■ **Collected data entries**:
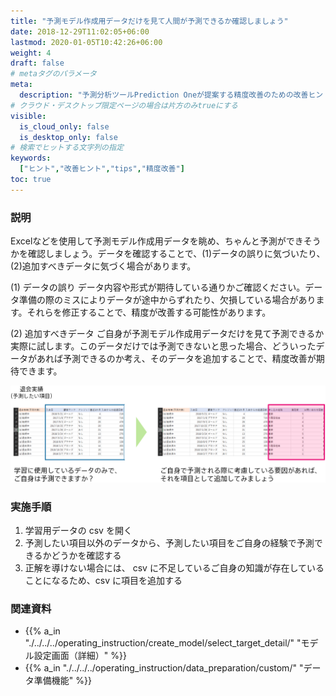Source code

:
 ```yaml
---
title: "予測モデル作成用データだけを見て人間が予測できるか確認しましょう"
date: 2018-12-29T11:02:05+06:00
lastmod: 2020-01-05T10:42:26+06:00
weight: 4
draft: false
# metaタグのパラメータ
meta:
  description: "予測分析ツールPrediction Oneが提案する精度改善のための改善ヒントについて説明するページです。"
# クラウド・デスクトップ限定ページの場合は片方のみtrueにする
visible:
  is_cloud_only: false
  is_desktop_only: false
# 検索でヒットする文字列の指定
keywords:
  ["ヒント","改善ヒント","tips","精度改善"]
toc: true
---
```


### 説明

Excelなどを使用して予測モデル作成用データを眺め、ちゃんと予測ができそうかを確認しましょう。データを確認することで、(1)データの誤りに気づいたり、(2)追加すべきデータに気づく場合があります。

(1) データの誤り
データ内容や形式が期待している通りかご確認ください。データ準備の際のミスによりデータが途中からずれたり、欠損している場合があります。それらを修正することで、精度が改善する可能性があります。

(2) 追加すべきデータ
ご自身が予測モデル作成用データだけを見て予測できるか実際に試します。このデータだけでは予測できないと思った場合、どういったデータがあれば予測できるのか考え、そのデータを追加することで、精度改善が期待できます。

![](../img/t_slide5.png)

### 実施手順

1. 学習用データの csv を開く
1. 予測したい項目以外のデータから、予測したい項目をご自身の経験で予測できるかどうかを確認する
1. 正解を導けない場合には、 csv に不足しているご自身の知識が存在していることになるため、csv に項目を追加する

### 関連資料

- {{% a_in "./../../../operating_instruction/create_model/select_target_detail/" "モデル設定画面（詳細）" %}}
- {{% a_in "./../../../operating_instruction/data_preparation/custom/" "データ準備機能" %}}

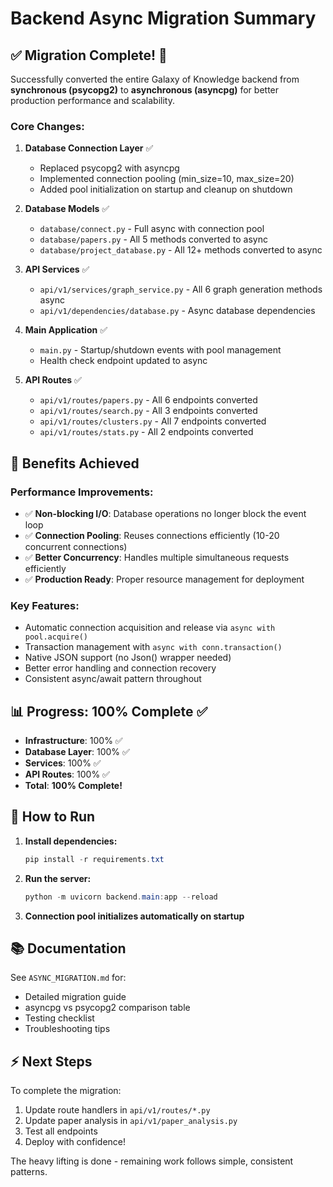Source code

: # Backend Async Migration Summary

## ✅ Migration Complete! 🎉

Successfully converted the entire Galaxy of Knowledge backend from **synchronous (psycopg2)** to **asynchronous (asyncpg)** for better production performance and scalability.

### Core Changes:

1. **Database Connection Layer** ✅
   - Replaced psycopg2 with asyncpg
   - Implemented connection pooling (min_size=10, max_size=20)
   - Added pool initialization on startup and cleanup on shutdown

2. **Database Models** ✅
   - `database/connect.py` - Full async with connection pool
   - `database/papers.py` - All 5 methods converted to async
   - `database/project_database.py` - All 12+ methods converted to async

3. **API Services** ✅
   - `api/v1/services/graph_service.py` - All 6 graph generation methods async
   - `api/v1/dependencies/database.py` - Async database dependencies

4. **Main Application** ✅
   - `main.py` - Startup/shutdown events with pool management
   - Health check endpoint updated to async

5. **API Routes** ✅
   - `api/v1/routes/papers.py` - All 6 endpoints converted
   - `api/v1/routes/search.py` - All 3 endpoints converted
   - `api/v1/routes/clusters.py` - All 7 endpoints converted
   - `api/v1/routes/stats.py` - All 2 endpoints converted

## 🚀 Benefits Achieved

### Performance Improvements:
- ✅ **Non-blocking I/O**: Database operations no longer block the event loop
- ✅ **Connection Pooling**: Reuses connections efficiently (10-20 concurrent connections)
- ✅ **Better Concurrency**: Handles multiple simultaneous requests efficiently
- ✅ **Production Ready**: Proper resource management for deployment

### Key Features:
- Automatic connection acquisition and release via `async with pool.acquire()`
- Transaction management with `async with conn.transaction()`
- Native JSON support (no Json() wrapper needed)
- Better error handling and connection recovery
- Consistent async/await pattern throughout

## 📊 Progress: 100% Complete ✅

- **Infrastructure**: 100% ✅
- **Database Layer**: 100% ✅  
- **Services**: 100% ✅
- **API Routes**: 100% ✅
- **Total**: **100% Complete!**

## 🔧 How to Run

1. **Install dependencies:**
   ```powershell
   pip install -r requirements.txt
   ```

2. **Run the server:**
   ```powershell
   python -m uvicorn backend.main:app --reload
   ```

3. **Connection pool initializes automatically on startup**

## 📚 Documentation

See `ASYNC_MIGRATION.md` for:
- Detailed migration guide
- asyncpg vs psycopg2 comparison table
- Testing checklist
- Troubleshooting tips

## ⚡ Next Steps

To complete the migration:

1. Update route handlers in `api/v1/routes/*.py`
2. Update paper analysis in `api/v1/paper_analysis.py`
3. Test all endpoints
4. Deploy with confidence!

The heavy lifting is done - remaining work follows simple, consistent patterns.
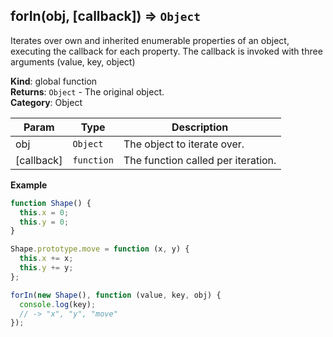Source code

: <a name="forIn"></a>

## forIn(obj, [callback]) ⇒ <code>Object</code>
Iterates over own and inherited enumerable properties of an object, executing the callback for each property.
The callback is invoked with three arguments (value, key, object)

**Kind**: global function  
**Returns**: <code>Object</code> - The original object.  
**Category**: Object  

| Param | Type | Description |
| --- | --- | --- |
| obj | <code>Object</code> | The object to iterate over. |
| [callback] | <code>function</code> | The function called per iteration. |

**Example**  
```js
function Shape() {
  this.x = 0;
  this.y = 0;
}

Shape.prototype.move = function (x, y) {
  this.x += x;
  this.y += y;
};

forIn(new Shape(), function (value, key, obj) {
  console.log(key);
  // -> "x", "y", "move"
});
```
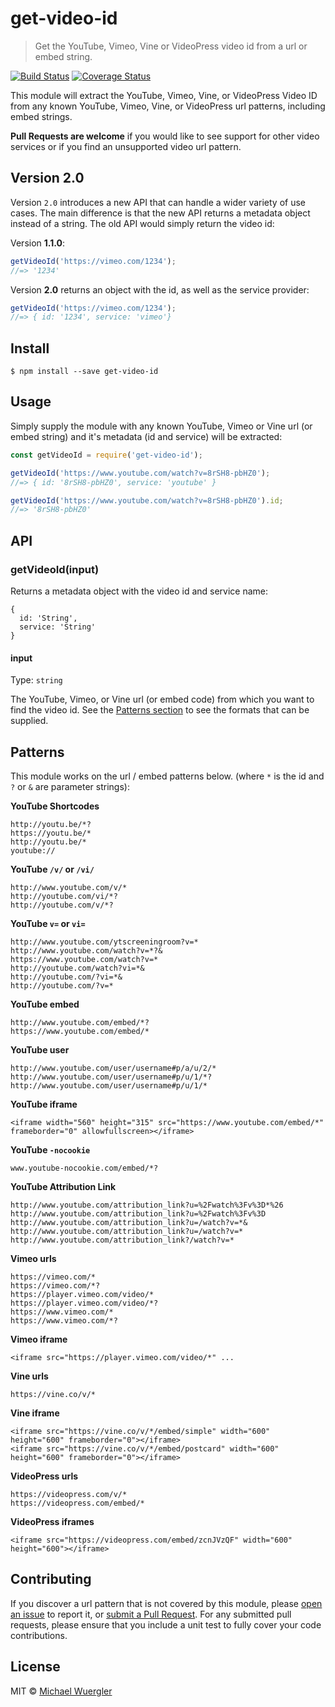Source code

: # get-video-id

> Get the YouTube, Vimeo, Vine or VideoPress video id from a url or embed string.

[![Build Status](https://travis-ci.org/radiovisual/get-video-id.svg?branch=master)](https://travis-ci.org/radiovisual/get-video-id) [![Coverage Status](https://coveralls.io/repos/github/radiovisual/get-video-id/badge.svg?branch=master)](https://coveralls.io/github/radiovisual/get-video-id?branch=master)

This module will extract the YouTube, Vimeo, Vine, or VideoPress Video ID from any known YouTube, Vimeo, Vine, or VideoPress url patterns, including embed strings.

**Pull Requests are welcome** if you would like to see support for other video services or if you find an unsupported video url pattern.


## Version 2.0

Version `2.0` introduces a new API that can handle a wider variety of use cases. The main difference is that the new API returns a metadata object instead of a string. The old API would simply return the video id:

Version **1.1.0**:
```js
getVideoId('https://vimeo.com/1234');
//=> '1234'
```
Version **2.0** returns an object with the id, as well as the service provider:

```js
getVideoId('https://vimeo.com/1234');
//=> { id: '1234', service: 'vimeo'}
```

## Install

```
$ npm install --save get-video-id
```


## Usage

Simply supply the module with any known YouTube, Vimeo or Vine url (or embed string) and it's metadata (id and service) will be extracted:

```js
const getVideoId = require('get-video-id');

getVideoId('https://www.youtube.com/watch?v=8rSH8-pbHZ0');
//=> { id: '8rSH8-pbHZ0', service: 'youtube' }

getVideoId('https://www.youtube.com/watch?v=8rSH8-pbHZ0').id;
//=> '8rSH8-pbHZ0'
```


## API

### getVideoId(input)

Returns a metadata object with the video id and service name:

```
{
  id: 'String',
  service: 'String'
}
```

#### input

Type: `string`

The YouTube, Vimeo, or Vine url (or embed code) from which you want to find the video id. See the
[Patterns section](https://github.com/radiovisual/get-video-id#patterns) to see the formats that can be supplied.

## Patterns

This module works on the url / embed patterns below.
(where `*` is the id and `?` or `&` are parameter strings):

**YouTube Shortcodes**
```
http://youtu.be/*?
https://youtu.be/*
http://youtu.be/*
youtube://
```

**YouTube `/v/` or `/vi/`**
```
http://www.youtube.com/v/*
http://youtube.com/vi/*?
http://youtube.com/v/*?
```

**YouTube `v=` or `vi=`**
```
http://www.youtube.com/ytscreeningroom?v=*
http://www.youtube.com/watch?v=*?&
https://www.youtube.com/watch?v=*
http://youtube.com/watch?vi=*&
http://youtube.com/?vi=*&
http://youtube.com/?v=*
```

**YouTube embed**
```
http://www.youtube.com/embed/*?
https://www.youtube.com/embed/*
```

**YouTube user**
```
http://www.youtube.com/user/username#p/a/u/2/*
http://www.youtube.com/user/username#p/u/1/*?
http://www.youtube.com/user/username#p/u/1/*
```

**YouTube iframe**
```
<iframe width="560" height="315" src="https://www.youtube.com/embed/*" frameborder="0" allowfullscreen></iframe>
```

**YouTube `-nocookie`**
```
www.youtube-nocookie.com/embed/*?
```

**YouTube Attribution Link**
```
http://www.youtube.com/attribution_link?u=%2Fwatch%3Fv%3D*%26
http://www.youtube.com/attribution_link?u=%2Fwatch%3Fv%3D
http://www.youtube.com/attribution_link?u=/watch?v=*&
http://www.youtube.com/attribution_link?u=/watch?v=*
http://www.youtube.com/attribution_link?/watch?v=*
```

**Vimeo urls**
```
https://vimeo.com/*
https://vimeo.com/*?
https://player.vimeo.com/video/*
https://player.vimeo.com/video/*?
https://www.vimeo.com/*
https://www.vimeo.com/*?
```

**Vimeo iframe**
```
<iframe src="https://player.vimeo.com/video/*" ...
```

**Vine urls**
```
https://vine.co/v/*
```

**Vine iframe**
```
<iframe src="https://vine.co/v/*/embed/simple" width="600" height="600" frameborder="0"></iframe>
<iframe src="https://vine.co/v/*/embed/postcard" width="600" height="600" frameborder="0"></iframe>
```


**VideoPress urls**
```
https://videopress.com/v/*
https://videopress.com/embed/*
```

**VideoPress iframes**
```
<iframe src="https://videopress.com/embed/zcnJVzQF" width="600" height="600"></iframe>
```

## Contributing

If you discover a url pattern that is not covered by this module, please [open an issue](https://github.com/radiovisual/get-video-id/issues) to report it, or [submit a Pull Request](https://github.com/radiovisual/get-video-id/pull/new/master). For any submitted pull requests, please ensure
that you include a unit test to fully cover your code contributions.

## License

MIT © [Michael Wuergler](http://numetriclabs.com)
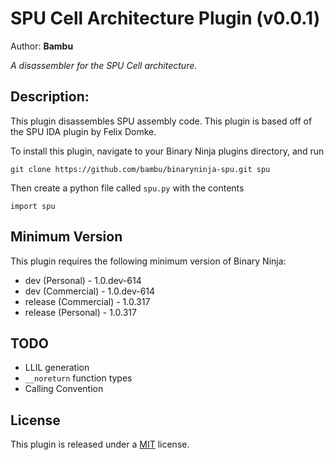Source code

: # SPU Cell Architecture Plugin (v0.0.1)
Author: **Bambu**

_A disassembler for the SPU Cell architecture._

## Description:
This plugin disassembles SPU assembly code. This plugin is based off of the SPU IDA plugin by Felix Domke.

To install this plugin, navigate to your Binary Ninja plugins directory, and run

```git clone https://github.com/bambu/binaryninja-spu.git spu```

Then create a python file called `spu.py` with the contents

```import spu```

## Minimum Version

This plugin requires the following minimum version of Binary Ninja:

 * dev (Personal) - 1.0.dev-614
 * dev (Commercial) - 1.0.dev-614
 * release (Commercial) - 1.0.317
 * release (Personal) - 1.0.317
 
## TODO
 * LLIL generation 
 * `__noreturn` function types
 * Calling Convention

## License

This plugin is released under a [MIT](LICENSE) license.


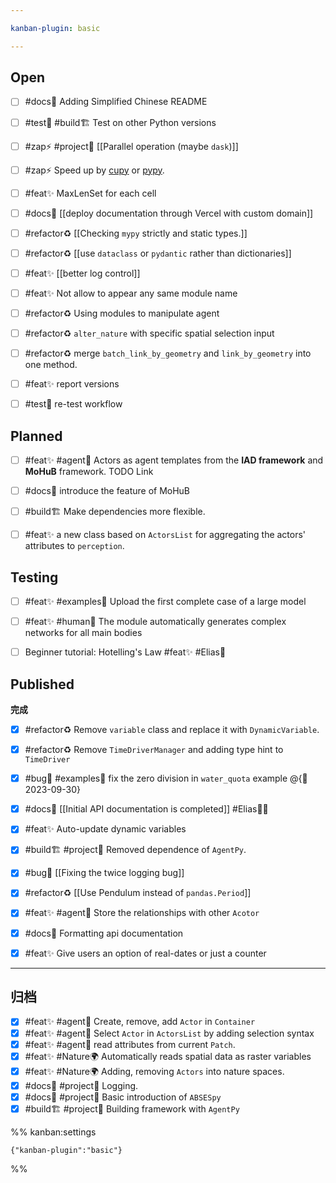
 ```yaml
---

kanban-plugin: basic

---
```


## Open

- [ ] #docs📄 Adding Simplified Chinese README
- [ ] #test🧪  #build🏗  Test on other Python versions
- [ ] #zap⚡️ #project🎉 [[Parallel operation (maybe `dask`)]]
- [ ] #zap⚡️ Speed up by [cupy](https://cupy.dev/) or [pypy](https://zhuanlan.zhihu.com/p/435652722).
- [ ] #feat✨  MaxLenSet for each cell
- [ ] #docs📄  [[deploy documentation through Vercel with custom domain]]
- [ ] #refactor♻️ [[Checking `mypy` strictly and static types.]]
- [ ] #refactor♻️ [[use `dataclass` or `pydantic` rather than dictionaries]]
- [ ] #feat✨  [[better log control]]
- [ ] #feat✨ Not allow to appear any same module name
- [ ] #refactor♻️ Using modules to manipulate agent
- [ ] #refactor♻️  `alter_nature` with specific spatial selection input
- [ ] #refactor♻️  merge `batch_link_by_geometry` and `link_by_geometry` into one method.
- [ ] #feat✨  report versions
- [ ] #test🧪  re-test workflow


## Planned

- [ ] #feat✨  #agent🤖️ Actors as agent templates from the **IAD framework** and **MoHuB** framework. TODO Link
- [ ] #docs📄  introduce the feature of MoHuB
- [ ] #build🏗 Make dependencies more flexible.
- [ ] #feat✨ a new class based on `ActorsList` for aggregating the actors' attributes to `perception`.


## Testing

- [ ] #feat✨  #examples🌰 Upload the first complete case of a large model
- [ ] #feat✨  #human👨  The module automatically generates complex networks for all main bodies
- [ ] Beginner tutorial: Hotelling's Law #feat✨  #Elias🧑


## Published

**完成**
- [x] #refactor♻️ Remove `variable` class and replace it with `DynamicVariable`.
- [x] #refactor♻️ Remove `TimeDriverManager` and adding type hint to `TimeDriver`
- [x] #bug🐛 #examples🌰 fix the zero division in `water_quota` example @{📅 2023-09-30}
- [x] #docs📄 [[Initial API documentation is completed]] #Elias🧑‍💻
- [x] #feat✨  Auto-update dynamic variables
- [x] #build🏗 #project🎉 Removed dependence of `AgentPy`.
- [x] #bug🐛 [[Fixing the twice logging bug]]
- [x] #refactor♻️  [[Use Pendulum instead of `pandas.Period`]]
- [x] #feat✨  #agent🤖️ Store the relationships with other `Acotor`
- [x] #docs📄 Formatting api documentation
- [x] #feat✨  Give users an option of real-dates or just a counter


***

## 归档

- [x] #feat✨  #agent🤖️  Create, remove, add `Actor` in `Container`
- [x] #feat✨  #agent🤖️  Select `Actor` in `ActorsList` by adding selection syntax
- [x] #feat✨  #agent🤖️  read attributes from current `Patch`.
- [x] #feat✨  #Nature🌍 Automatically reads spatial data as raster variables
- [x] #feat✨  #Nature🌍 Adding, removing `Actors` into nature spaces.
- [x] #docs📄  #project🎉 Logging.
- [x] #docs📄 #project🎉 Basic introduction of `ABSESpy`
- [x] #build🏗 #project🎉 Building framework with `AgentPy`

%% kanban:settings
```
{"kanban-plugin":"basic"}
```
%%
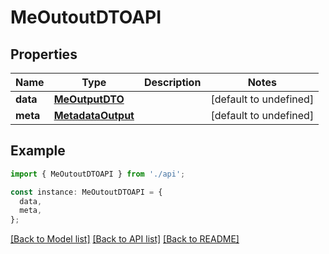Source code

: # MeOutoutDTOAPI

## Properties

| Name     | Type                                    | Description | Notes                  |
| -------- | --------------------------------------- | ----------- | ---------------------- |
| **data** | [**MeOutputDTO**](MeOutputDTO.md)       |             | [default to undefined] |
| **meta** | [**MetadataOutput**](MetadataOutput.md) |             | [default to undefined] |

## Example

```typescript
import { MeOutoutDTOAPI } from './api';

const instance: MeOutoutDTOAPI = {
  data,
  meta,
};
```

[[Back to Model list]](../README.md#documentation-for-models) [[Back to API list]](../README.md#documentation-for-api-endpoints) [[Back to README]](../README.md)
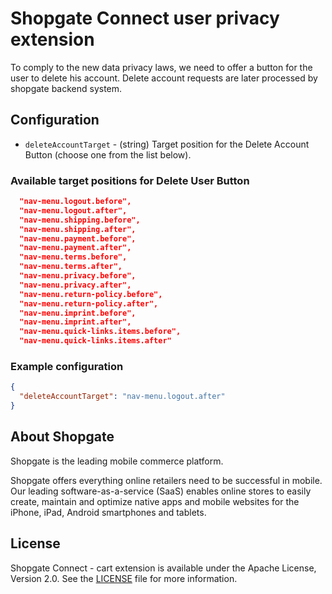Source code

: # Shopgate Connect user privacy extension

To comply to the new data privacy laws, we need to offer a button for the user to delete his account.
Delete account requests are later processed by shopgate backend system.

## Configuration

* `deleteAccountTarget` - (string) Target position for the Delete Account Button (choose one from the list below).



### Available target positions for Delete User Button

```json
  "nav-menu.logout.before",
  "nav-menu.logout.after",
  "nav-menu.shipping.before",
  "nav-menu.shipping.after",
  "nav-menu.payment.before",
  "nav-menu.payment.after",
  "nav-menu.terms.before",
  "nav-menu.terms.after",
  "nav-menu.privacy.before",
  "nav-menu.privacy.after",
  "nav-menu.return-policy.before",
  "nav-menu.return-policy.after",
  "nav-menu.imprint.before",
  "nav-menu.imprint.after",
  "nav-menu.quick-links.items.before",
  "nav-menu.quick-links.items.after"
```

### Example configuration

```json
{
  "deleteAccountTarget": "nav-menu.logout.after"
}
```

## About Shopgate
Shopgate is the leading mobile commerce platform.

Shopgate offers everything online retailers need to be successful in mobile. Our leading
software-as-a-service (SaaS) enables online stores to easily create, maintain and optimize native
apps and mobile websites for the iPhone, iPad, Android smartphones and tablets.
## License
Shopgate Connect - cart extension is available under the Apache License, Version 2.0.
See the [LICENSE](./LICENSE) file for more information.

■ **Task to carry out**: Check each line of the entries for "variables" and copy those that have it.

■ **Exercise response**:
- [x] #feat✨  Auto-update dynamic variables
- [x] #feat✨  #Nature🌍 Automatically reads spatial data as raster variables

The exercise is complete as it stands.